Column 38 (18 March 2017)
The New Normal: No Tax Returns plus Retention of Conflicts of Interests


The mystery of Donald Trump’s tax returns thickens despite the fact that a partial copy of his 2005 federal filing has mysteriously surfaced, and then published by journalist David Cay Johnston of MSNBC.

The document sheds little light on the financial dealings of the self-proclaimed art of the deal expert. It feels cherry picked, to make a point, hence the suspicion from the outset that it was the same Trump who has decided to disclose it surreptitiously.

Be that as it may, it was authenticated by the White House. It shows that in 2005 Trump paid about $38 million on an income of $150 million at a tax rate of 25%.

What is intriguing is that the document has drawn outrageous protests from the White House, never mind the protection of such publishing by the first amendment of the Constitution unless obtained by force, stealth or solicitation.

Johnston, in fact, obtained them unsolicited; he found them in his mail box, but the White House, nevertheless continues to reiterate its cavalier accusations of  “media’s dishonesty,” implying that the partial returns were stolen (a tweet by the president the next day, said as much putting in doubt the way Johnston obtained it). Somebody with a black hood on, perhaps former president Obama, went into trump tower at 3 at night and stole the document…Inspector Clouseau to the rescue…

At the same time a tweet by Trump junior asserts that this will put to rest once and for all the charge that his father evaded showing his tax returns. Even inspector Clouseau must feel that this is like having the cake and eating it too.

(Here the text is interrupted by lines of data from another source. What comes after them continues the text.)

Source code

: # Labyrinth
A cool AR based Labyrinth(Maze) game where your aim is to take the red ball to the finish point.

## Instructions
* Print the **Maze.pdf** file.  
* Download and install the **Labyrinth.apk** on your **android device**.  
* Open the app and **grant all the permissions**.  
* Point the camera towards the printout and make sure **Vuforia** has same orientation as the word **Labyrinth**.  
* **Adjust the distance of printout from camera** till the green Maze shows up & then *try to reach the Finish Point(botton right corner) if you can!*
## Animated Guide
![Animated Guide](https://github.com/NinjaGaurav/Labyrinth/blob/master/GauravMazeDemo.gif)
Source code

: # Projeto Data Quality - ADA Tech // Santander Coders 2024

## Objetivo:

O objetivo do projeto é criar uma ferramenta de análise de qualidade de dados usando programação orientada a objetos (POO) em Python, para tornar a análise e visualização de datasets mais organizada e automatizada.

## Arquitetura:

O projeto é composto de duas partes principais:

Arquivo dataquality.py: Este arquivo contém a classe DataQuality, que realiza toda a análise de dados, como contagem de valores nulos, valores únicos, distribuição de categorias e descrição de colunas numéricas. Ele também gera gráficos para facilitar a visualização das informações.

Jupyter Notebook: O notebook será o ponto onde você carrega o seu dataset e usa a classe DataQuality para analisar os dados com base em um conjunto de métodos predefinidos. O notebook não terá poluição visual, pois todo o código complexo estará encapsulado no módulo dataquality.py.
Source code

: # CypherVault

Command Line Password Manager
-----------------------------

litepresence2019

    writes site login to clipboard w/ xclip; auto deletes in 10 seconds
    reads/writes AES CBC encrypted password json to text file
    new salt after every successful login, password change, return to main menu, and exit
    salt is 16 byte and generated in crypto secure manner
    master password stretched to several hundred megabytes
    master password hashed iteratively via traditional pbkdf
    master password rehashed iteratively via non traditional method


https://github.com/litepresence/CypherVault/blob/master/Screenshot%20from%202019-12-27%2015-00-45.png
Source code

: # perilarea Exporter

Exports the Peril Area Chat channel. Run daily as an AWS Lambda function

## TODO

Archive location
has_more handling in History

But the fact is that the document, such as it is, remains awfully inadequate. It does not include what is most important: the sources of the income, the partners, to whom were interests paid, other relationship which will help an investigator determine whether or not Trump faces unprecedented conflicts of interests. Meanwhile the stubborn refusal to disclose his tax returns stands. The lame excuse continues to be that he cannot show them because he is under audit.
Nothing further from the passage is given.